Using them together may result in some failed pods during scheduling. This is because Pod Pinner is unaware of changes applied by other webhooks when binding pods to nodes. While these failed pods are typically recreated by Kubernetes without negative impact, we are working on improving compatibility between Pod Pinner and Spot-webhook to fully address this issue.
Installation and version upgrade
For newly onboarded clusters, the latest version of the Pod Pinner castware component castai-pod-pinner
is installed automatically. Therefore, at the beginning:
- Review whether your cluster has the
castai-pod-pinner
deployment in thecastai-agent
namespace available:
$ kubectl get deployments.apps -n castai-agent
NAME READY UP-TO-DATE AVAILABLE AGE
castai-agent 1/1 1 1 15m
castai-agent-cpvpa 1/1 1 1 15m
castai-cluster-controller 2/2 2 2 15m
castai-evictor 0/0 0 0 15m
castai-kvisor 1/1 1 1 15m
castai-pod-pinner 2/2 2 2 15m
Helm
Option 1: CAST AI-Managed (default)
By default, CAST AI manages Pod Pinner, including automatic upgrades.
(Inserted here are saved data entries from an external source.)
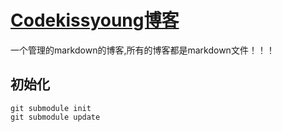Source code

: # [Codekissyoung博客](http:blog.dadishe.com)
一个管理的markdown的博客,所有的博客都是markdown文件！！！

## 初始化
```
git submodule init
git submodule update

```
- Check the currently installed Pod Pinner chart version. If it's >=
1.0.0
, an upgrade is not needed.
You can check the version with the following command:
$ helm list -n castai-agent --filter castai-pod-pinner
NAME NAMESPACE REVISION UPDATED STATUS CHART APP VERSION
castai-pod-pinner castai-agent 11 2024-09-26 11:40:00.245427517 +0000 UTC deployed castai-pod-pinner-1.0.2 v1.0.0
- If the version is <
1.0.0
run the following commands to install or upgrade Pod Pinner to the latest version.
helm repo add castai-helm https://castai.github.io/helm-charts
helm repo update
helm upgrade --install castai-pod-pinner castai-helm/castai-pod-pinner -n castai-agent
After installation or upgrade to version >= 1.0.0
Pod Pinner will automatically be scaled to 2 replicas and will be managed by CAST AI, as indicated by the charts.cast.ai/managed=true
label applied to the pods of the castai-pod-pinner
deployment. All the following Pod Pinner versions will be updated automatically.
Option 2: Self-Managed
To control the Pod Pinner version yourself:
helm upgrade -i castai-pod-pinner castai-helm/castai-pod-pinner -n castai-agent --set managedByCASTAI=false
This prevents CAST AI from automatically managing and upgrading Pod Pinner.
Re-running Onboarding Script
You can also install Pod Pinner by re-running the phase 2 onboarding script. For more information, see the cluster onboarding documentation.
Terraform Users
For Terraform users, you can manage Pod Pinner installation and configuration through your Terraform scripts. This allows for version control and infrastructure-as-code management of Pod Pinner settings.
Enabling/Disabling Pod Pinner
Pod Pinner is enabled by default but can be disabled in the CAST AI console.
If you disable Pod Pinner this way, the deployment will be scaled down to 0 replicas and not auto-upgraded by CAST AI.
Autoscaler Settings UI
To enable/disable Pod Pinner:
- Navigate to Autoscaler settings in the CAST AI console.
- You'll find the Pod Pinner option under the "Unscheduled pods policy" section.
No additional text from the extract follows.